To improve performance in the imaging pipeline, follow these guidelines:
The following code fragment uses the green component as the data source and writes the result of the operation into some (possibly all) of the other components:
/* Matrix is in column major order */
GLfloat smearGreenMat[16] = {
0, 0, 0, 0,
1, 1, 1, 1,
0, 0, 0, 0,
0, 0, 0, 0,
};
/* The variables update R/G/B/A indicate whether the
* corresponding component would be updated.
*/
GLboolean updateR, updateG, updateB, updateA;
...
/* Check for availability of the color matrix extension */
/* Set proper color matrix and mask */
glMatrixMode(GL_COLOR);
glLoadMatrixf(smearGreenMat);
glColorMask(updateR, updateG, updateB, updateA);
/* Perform the imaging operation */
glEnable(GL_SEPARABLE_2D_EXT);
glCopyTexSubImage2DEXT(...);
/* Restore an identity color matrix. Not needed when the same
* smear operation is to used over and over
*/
glLoadIdentity();
/* Restore previous matrix mode (assuming it is modelview) */
glMatrixMode(GL_MODELVIEW);
...
When using the color matrix to broadcast one component into all others, avoid manipulating the color matrix with transformation calls such as glRotate(). Instead, load the matrix explicitly using glLoadMatrix().

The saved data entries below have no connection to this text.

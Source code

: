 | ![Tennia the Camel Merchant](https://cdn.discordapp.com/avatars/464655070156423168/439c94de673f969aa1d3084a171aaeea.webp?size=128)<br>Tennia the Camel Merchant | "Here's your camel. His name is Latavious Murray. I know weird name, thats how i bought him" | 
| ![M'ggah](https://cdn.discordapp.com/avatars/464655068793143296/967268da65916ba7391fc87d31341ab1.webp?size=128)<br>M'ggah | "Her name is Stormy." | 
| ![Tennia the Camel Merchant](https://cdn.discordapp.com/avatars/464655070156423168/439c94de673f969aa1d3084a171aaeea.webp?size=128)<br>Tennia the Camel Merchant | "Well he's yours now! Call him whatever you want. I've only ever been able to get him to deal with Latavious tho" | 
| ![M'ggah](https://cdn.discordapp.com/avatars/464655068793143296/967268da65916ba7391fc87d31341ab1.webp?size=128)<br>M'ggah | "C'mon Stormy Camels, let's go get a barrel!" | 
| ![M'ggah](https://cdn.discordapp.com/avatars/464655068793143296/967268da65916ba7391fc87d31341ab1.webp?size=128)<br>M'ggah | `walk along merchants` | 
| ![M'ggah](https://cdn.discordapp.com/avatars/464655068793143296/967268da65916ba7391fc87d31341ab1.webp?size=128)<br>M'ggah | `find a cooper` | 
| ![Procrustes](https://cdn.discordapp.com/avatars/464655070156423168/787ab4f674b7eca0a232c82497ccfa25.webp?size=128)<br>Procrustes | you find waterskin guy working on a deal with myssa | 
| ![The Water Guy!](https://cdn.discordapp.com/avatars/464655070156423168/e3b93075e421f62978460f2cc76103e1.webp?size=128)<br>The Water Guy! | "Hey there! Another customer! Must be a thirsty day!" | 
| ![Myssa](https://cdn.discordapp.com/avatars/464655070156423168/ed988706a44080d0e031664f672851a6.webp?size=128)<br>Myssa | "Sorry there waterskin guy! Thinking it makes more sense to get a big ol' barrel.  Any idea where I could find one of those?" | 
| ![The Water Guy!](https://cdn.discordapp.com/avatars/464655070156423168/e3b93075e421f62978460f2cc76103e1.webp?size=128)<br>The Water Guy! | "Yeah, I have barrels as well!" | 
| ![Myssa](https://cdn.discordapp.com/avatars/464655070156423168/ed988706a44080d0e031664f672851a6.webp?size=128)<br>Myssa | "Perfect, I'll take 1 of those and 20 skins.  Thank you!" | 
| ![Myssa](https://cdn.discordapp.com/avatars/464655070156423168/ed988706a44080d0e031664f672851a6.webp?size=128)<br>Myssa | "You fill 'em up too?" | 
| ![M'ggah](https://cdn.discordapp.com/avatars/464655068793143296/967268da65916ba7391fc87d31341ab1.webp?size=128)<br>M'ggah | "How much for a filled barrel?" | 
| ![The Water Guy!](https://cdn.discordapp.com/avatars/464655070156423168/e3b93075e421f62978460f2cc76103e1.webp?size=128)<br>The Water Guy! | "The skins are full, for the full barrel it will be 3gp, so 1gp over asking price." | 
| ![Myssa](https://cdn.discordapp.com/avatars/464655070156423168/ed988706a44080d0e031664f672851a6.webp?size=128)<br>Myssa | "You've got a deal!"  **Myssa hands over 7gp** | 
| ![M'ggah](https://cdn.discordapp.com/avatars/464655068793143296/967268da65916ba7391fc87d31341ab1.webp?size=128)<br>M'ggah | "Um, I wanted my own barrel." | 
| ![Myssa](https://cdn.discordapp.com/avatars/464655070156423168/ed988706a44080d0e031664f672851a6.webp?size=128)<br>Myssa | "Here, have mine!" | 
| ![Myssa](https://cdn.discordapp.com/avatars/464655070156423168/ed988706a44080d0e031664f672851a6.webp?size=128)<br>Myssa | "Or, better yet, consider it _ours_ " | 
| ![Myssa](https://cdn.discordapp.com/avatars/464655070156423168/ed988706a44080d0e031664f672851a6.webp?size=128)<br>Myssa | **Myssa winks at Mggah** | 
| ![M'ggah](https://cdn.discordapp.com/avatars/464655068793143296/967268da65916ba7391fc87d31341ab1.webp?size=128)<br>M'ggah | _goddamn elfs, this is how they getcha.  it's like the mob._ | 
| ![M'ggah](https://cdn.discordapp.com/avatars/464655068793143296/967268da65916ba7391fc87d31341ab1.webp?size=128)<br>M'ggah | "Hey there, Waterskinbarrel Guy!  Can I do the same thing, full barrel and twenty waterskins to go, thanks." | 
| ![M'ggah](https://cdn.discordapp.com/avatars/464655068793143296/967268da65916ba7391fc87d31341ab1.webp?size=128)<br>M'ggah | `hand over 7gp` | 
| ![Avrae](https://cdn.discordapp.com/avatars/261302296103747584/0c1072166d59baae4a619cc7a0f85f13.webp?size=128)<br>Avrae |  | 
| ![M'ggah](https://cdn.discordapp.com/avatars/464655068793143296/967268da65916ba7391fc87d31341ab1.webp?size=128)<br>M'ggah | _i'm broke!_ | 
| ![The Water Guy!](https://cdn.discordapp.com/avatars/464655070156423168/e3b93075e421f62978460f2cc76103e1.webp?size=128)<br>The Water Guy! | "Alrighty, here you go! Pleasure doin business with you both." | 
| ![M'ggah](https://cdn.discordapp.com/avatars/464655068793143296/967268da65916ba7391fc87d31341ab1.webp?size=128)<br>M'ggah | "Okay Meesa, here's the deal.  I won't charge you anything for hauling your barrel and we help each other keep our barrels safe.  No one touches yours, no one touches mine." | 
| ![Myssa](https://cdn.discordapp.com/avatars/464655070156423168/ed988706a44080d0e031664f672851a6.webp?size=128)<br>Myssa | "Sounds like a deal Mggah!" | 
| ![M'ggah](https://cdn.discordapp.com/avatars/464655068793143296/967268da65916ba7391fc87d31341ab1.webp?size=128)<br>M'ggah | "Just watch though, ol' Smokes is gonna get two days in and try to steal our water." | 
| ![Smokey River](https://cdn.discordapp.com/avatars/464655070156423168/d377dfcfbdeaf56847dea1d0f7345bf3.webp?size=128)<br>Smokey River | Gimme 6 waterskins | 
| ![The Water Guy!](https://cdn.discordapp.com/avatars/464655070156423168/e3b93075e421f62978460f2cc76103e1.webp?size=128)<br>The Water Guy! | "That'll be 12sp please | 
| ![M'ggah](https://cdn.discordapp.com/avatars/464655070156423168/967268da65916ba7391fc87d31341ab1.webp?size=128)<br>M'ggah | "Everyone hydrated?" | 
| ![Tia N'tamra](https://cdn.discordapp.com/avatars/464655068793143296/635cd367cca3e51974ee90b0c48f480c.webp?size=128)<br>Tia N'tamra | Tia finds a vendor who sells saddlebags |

Similar to polygon drawing, there can be a pixel-drawing bottleneck due to overload in host bandwidth, processing, or rasterizing. When all modes are off, the path is most likely limited by host bandwidth, and a wise choice of host pixel format and type pays off tremendously. This is also why byte components are sometimes faster. For example, use packed pixel format GL_RGB5_A1_EXT to load texture with an GL_RGB5_A1_EXT internal format.
When either many processing modes or a several expensive modes such as convolution are on, the processing stage is the bottleneck. Such cases benefit from one-component processing, which is much faster than multicomponent processing.
Zooming up pixels may create a raster bottleneck.